Work request:
All entries should be copied exactly, none left out.

Dataset entries:
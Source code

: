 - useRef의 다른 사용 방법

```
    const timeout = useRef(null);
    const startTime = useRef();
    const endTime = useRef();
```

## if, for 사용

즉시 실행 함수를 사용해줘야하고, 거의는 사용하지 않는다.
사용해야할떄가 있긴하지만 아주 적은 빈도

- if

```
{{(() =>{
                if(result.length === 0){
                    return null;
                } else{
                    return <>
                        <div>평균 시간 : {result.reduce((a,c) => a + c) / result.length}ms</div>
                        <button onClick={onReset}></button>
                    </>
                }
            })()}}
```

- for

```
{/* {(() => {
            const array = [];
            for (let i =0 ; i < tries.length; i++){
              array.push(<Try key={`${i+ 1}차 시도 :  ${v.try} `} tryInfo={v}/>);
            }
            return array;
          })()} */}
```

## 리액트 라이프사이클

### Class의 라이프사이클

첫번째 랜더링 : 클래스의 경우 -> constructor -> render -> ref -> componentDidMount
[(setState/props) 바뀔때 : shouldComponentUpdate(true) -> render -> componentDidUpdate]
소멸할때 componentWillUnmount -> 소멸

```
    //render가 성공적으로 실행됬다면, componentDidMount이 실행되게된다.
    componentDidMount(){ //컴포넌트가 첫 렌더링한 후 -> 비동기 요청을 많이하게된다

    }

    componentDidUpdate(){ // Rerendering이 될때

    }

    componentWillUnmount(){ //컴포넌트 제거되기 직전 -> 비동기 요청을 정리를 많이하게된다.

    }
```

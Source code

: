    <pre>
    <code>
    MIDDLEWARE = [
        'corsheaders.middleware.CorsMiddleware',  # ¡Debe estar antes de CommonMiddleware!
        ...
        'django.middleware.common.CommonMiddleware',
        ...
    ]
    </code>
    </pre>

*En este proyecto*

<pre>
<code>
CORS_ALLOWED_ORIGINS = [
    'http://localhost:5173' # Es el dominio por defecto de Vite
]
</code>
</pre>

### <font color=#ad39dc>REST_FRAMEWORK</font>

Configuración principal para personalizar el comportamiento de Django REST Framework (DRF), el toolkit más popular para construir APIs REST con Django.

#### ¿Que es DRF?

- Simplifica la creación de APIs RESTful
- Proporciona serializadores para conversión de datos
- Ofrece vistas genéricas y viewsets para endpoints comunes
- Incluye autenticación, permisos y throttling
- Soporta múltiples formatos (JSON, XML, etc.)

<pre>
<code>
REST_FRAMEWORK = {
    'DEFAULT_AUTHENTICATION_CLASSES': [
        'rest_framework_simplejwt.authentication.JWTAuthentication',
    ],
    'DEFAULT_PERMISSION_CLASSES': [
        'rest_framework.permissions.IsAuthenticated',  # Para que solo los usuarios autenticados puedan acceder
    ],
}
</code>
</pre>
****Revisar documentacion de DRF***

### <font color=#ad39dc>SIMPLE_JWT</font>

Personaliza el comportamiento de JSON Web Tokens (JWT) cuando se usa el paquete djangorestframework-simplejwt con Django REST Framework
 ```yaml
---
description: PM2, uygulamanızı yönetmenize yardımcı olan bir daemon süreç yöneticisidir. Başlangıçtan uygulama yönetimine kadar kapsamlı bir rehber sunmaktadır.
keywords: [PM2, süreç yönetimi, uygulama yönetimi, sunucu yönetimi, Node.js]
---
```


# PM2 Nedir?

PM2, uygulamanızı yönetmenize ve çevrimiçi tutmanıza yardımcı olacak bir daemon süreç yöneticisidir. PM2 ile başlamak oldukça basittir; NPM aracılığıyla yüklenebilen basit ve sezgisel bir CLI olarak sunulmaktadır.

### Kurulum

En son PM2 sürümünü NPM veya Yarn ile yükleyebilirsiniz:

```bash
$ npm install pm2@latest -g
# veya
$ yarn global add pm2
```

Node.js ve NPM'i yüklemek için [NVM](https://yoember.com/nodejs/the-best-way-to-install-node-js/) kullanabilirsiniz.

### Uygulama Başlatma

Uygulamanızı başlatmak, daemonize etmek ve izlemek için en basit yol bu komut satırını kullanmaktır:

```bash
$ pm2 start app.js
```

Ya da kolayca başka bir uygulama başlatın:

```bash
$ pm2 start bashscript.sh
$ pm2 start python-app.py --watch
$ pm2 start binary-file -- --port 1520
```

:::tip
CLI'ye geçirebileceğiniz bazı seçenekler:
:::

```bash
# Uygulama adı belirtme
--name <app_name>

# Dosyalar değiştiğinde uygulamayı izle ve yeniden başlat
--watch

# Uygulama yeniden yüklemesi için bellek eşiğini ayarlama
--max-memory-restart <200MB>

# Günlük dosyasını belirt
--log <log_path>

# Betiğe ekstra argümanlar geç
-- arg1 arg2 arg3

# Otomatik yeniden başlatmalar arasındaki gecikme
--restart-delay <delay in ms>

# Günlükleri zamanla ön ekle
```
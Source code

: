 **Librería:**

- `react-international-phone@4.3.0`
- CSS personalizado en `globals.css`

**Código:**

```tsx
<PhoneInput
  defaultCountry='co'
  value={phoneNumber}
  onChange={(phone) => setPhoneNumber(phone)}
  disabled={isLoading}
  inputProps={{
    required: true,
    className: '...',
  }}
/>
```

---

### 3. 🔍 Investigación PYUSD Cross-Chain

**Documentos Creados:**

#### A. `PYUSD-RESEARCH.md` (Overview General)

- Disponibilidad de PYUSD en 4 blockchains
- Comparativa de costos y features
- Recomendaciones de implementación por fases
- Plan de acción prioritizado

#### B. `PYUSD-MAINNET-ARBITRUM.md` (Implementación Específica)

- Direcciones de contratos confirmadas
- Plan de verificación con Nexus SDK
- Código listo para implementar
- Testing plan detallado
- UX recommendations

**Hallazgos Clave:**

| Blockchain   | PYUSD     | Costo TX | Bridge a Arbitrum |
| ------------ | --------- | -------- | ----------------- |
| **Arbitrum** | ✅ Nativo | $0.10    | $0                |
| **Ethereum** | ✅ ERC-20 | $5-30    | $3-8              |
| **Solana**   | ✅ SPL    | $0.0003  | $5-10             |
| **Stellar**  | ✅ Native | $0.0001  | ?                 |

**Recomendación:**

Answer to the exercise:
Source code

: - useRef의 다른 사용 방법

```
    const timeout = useRef(null);
    const startTime = useRef();
    const endTime = useRef();
```

## if, for 사용

즉시 실행 함수를 사용해줘야하고, 거의는 사용하지 않는다.
사용해야할떄가 있긴하지만 아주 적은 빈도

- if

```
{{(() =>{
                if(result.length === 0){
                    return null;
                } else{
                    return <>
                        <div>평균 시간 : {result.reduce((a,c) => a + c) / result.length}ms</div>
                        <button onClick={onReset}></button>
                    </>
                }
            })()}}
```

- for

```
{/* {(() => {
            const array = [];
            for (let i =0 ; i < tries.length; i++){
              array.push(<Try key={`${i+ 1}차 시도 :  ${v.try} `} tryInfo={v}/>);
            }
            return array;
          })()} */}
```

## 리액트 라이프사이클

### Class의 라이프사이클

첫번째 랜더링 : 클래스의 경우 -> constructor -> render -> ref -> componentDidMount
[(setState/props) 바뀔때 : shouldComponentUpdate(true) -> render -> componentDidUpdate]
소멸할때 componentWillUnmount -> 소멸

```
    //render가 성공적으로 실행됬다면, componentDidMount이 실행되게된다.
    componentDidMount(){ //컴포넌트가 첫 렌더링한 후 -> 비동기 요청을 많이하게된다

    }

    componentDidUpdate(){ // Rerendering이 될때

    }

    componentWillUnmount(){ //컴포넌트 제거되기 직전 -> 비동기 요청을 정리를 많이하게된다.

    }
```

Source code

:    <pre>
    <code>
    MIDDLEWARE = [
        'corsheaders.middleware.CorsMiddleware',  # ¡Debe estar antes de CommonMiddleware!
        ...
        'django.middleware.common.CommonMiddleware',
        ...
    ]
    </code>
    </pre>

*En este proyecto*

<pre>
<code>
CORS_ALLOWED_ORIGINS = [
    'http://localhost:5173' # Es el dominio por defecto de Vite
]
</code>
</pre>

### <font color=#ad39dc>REST_FRAMEWORK</font>

Configuración principal para personalizar el comportamiento de Django REST Framework (DRF), el toolkit más popular para construir APIs REST con Django.

#### ¿Que es DRF?

- Simplifica la creación de APIs RESTful
- Proporciona serializadores para conversión de datos
- Ofrece vistas genéricas y viewsets para endpoints comunes
- Incluye autenticación, permisos y throttling
- Soporta múltiples formatos (JSON, XML, etc.)

<pre>
<code>
REST_FRAMEWORK = {
    'DEFAULT_AUTHENTICATION_CLASSES': [
        'rest_framework_simplejwt.authentication.JWTAuthentication',
    ],
    'DEFAULT_PERMISSION_CLASSES': [
        'rest_framework.permissions.IsAuthenticated',  # Para que solo los usuarios autenticados puedan acceder
    ],
}
</code>
</pre>
****Revisar documentacion de DRF***

### <font color=#ad39dc>SIMPLE_JWT</font>

Personaliza el comportamiento de JSON Web Tokens (JWT) cuando se usa el paquete djangorestframework-simplejwt con Django REST Framework
 ```yaml
---
description: PM2, uygulamanızı yönetmenize yardımcı olan bir daemon süreç yöneticisidir. Başlangıçtan uygulama yönetimine kadar kapsamlı bir rehber sunmaktadır.
keywords: [PM2, süreç yönetimi, uygulama yönetimi, sunucu yönetimi, Node.js]
---
```


# PM2 Nedir?

PM2, uygulamanızı yönetmenize ve çevrimiçi tutmanıza yardımcı olacak bir daemon süreç yöneticisidir. PM2 ile başlamak oldukça basittir; NPM aracılığıyla yüklenebilen basit ve sezgisel bir CLI olarak sunulmaktadır.

### Kurulum

En son PM2 sürümünü NPM veya Yarn ile yükleyebilirsiniz:

```bash
$ npm install pm2@latest -g
# veya
$ yarn global add pm2
```

Node.js ve NPM'i yüklemek için [NVM](https://yoember.com/nodejs/the-best-way-to-install-node-js/) kullanabilirsiniz.

### Uygulama Başlatma

Uygulamanızı başlatmak, daemonize etmek ve izlemek için en basit yol bu komut satırını kullanmaktır:

```bash
$ pm2 start app.js
```

Ya da kolayca başka bir uygulama başlatın:

```bash
$ pm2 start bashscript.sh
$ pm2 start python-app.py --watch
$ pm2 start binary-file -- --port 1520
```

:::tip
CLI'ye geçirebileceğiniz bazı seçenekler:
:::

```bash
# Uygulama adı belirtme
--name <app_name>

# Dosyalar değiştiğinde uygulamayı izle ve yeniden başlat
--watch

# Uygulama yeniden yüklemesi için bellek eşiğini ayarlama
--max-memory-restart <200MB>

# Günlük dosyasını belirt
--log <log_path>

# Betiğe ekstra argümanlar geç
-- arg1 arg2 arg3

# Otomatik yeniden başlatmalar arasındaki gecikme
--restart-delay <delay in ms>

# Günlükleri zamanla ön ekle
```
Source code

: **Librería:**

- `react-international-phone@4.3.0`
- CSS personalizado en `globals.css`

**Código:**

```tsx
<PhoneInput
  defaultCountry='co'
  value={phoneNumber}
  onChange={(phone) => setPhoneNumber(phone)}
  disabled={isLoading}
  inputProps={{
    required: true,
    className: '...',
  }}
/>
```

---

### 3. 🔍 Investigación PYUSD Cross-Chain

**Documentos Creados:**

#### A. `PYUSD-RESEARCH.md` (Overview General)

- Disponibilidad de PYUSD en 4 blockchains
- Comparativa de costos y features
- Recomendaciones de implementación por fases
- Plan de acción prioritizado

#### B. `PYUSD-MAINNET-ARBITRUM.md` (Implementación Específica)

- Direcciones de contratos confirmadas
- Plan de verificación con Nexus SDK
- Código listo para implementar
- Testing plan detallado
- UX recommendations

**Hallazgos Clave:**

| Blockchain   | PYUSD     | Costo TX | Bridge a Arbitrum |
| ------------ | --------- | -------- | ----------------- |
| **Arbitrum** | ✅ Nativo | $0.10    | $0                |
| **Ethereum** | ✅ ERC-20 | $5-30    | $3-8              |
| **Solana**   | ✅ SPL    | $0.0003  | $5-10             |
| **Stellar**  | ✅ Native | $0.0001  | ?                 |

**Recomendación:**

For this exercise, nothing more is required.